### Task goal
Look through the lines below, find those with the word "ports", and copy them.

### Document images with source code
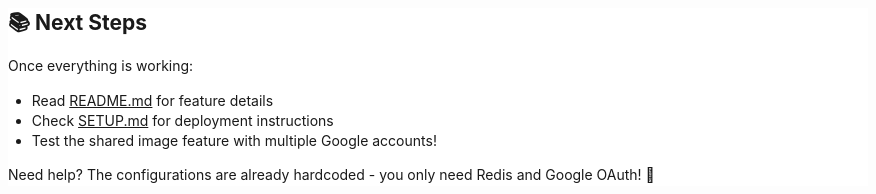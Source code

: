 ## 📚 Next Steps

Once everything is working:
- Read [README.md](./README.md) for feature details
- Check [SETUP.md](./SETUP.md) for deployment instructions
- Test the shared image feature with multiple Google accounts!

Need help? The configurations are already hardcoded - you only need Redis and Google OAuth! 🎊
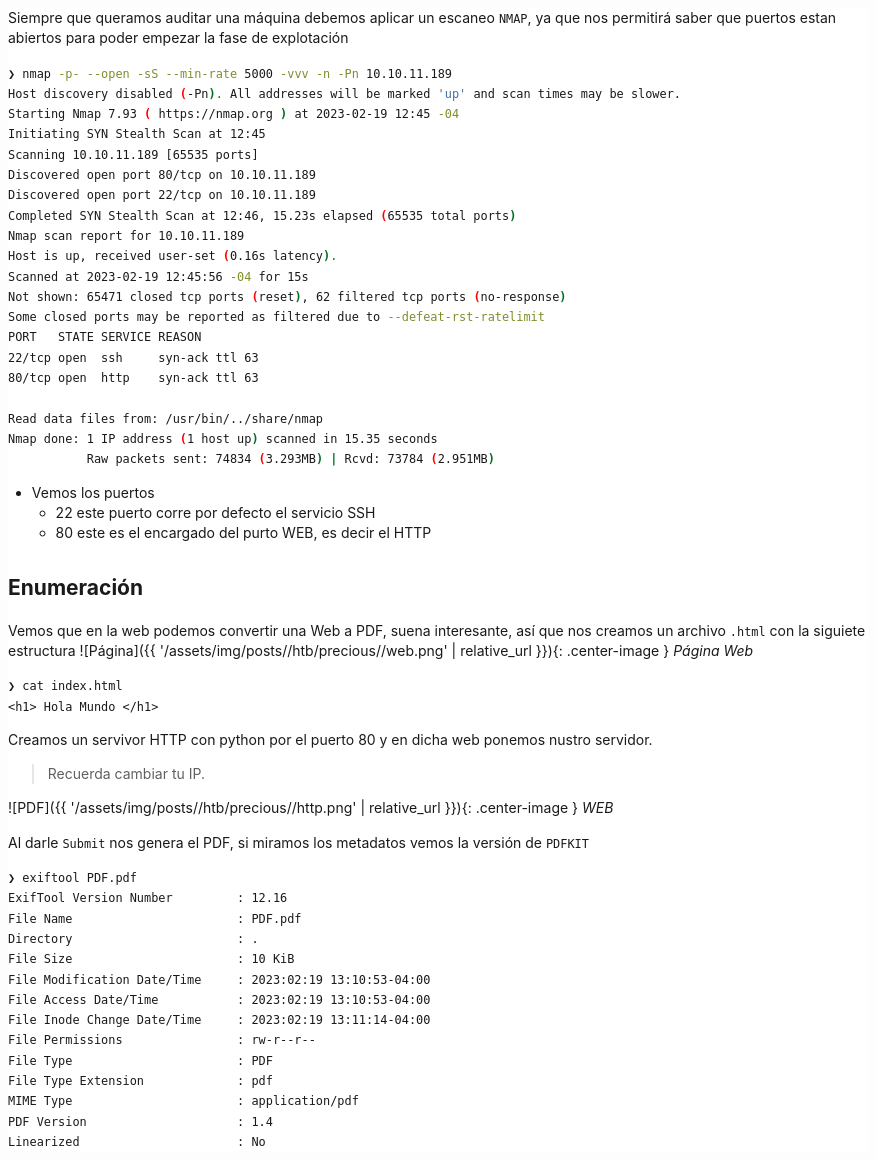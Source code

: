 Siempre que queramos auditar una máquina debemos aplicar un escaneo `NMAP`, ya que nos permitirá saber que puertos estan abiertos para poder empezar la fase de explotación



```bash
❯ nmap -p- --open -sS --min-rate 5000 -vvv -n -Pn 10.10.11.189
Host discovery disabled (-Pn). All addresses will be marked 'up' and scan times may be slower.
Starting Nmap 7.93 ( https://nmap.org ) at 2023-02-19 12:45 -04
Initiating SYN Stealth Scan at 12:45
Scanning 10.10.11.189 [65535 ports]
Discovered open port 80/tcp on 10.10.11.189
Discovered open port 22/tcp on 10.10.11.189
Completed SYN Stealth Scan at 12:46, 15.23s elapsed (65535 total ports)
Nmap scan report for 10.10.11.189
Host is up, received user-set (0.16s latency).
Scanned at 2023-02-19 12:45:56 -04 for 15s
Not shown: 65471 closed tcp ports (reset), 62 filtered tcp ports (no-response)
Some closed ports may be reported as filtered due to --defeat-rst-ratelimit
PORT   STATE SERVICE REASON
22/tcp open  ssh     syn-ack ttl 63
80/tcp open  http    syn-ack ttl 63

Read data files from: /usr/bin/../share/nmap
Nmap done: 1 IP address (1 host up) scanned in 15.35 seconds
           Raw packets sent: 74834 (3.293MB) | Rcvd: 73784 (2.951MB)
```

* Vemos los puertos
	* 22 este puerto corre por defecto el servicio SSH
	* 80 este es el encargado del purto WEB, es decir el HTTP

## Enumeración

Vemos que en la web podemos convertir una Web a PDF, suena interesante, así que nos creamos un archivo `.html` con la siguiete estructura
![Página]({{ '/assets/img/posts//htb/precious//web.png' | relative_url }}){: .center-image }
_Página Web_


```
❯ cat index.html
<h1> Hola Mundo </h1>
```
Creamos un servivor HTTP con python por el puerto 80 y en dicha web ponemos nustro servidor.
> Recuerda cambiar tu IP.

![PDF]({{ '/assets/img/posts//htb/precious//http.png' | relative_url }}){: .center-image }
_WEB_

Al darle `Submit` nos genera el PDF, si miramos los metadatos vemos la versión de `PDFKIT`

```bash
❯ exiftool PDF.pdf
ExifTool Version Number         : 12.16
File Name                       : PDF.pdf
Directory                       : .
File Size                       : 10 KiB
File Modification Date/Time     : 2023:02:19 13:10:53-04:00
File Access Date/Time           : 2023:02:19 13:10:53-04:00
File Inode Change Date/Time     : 2023:02:19 13:11:14-04:00
File Permissions                : rw-r--r--
File Type                       : PDF
File Type Extension             : pdf
MIME Type                       : application/pdf
PDF Version                     : 1.4
Linearized                      : No
```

### Reply to the exercise
Scanning 10.10.11.189 [65535 ports]
Completed SYN Stealth Scan at 12:46, 15.23s elapsed (65535 total ports)
Not shown: 65471 closed tcp ports (reset), 62 filtered tcp ports (no-response)
Some closed ports may be reported as filtered due to --defeat-rst-ratelimit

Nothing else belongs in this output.